The three-dimensional (3D) spatial organization of the human genome plays a crucial role in maintaining normal cellular function and proper gene regulation. Studies on chromatin conformation in the past decade have revealed different scales of genomic organization, with unique transcriptional consequences that range from individual genes to large clusters of co-ordinated expression 1, 2, 3, 4, 5. Briefly, chromatin loops occur when distant loci on the linear genome frequently contact each other in 3D nuclear space. The sizes of chromatin loops range from several kilobases to megabases, and they can be broadly categorized into two types 6, 7•: structural loops, which connect the CCCTC-binding factor (CTCF)-bound insulators, and regulatory loops, which link gene promoters to distal cis-regulatory elements such as enhancers or silencers and are commonly associated with gene regulation. At the hundreds of kilobases scale, chromatin is organized into topologically associating domains (TADs) 8, 9, where chromatin contacts are more enriched within a TAD than across TAD boundaries. Similar to loops, there are at least two types of TAD boundaries 7•, 10: one enriched with CTCF and Cohesin-binding sites and the other enriched with transcribed genes. Finally, the genome can be broadly divided into two compartments [11], an open and relatively active ‘A’ compartment and a closed and relatively inactive ‘B’ compartment. More recent work has shown the existence of subcompartments [12], and algorithms such as SNIPER [13] have been proposed to catch such multilayered structure. As there have been many excellent reviews of 3D genome in normal tissues and developmental stages 1, 2, 3, 4, 5, 14, 15, 16, this review is more focused on recent findings specifically in cancer.
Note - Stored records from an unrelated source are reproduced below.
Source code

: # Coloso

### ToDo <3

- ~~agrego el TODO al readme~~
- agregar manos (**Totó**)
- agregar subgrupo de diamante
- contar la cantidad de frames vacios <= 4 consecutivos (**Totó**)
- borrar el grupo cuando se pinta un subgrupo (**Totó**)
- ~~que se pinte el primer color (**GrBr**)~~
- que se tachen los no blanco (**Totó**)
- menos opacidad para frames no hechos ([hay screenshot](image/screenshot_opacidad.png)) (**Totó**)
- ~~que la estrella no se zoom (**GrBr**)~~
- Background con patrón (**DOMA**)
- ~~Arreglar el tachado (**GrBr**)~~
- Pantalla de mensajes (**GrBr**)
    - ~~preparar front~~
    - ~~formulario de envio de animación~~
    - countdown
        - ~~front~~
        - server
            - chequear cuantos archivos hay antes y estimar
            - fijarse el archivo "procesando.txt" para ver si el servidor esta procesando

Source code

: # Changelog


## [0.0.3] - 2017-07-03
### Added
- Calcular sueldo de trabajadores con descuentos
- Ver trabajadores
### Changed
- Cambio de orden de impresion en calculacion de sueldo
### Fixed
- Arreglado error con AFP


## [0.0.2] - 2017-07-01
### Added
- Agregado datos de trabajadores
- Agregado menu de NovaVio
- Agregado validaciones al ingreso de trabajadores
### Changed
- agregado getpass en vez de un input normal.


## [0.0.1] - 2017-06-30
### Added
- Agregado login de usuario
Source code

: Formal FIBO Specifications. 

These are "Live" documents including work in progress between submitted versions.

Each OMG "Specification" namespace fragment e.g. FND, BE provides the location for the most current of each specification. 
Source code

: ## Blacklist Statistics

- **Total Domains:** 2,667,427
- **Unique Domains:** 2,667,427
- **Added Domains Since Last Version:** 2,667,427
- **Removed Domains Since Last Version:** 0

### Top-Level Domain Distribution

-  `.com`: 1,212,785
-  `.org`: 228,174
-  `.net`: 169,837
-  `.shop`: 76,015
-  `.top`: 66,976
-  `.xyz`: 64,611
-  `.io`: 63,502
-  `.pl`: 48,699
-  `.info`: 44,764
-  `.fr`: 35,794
In recent years, there has been a growth spurt in the availability of Hi-C (a high-throughput chromatin conformation capture technology) data in cancer. It has been shown that cancer genomes undergo substantial changes in 3D genome organization, and these changes can be associated with malignant progression across the spectrum 17, 18, 19, 20, 21•, 22•, 23, 24, 25. TADs and chromatin compartments might undergo significant alterations due to genetic or epigenetic changes in cancer, leading to profound changes in the cancer gene regulatory landscape. In addition, there has been a flourish of works describing the alterations of 3D genome organization induced by genomic rearrangements or structural variations (SVs) in cancer genomes. Apart from more established mechanisms such as the deletion of tumor suppressor genes, the amplification of proto-oncogenes, and the formation of oncogenic fusion genes, emerging evidence underscores that SVs can directly contribute to tumorigenesis by disrupting 3D genome architecture. In particular, SVs have been shown to bring distal enhancers or silencers into close proximity with cancer-related genes, sometimes from another chromosome, resulting in the dysregulation of gene expressions through processes termed as ‘enhancer hijacking’ 26, 27, 28 or ‘silencer hijacking’ [22].

Here, we provide an overview of recent insights into the alterations of 3D genome organization and gene regulation in cancer, particularly those induced by SVs. We also discuss the clinical implications of these findings and some of the challenges ahead in this field.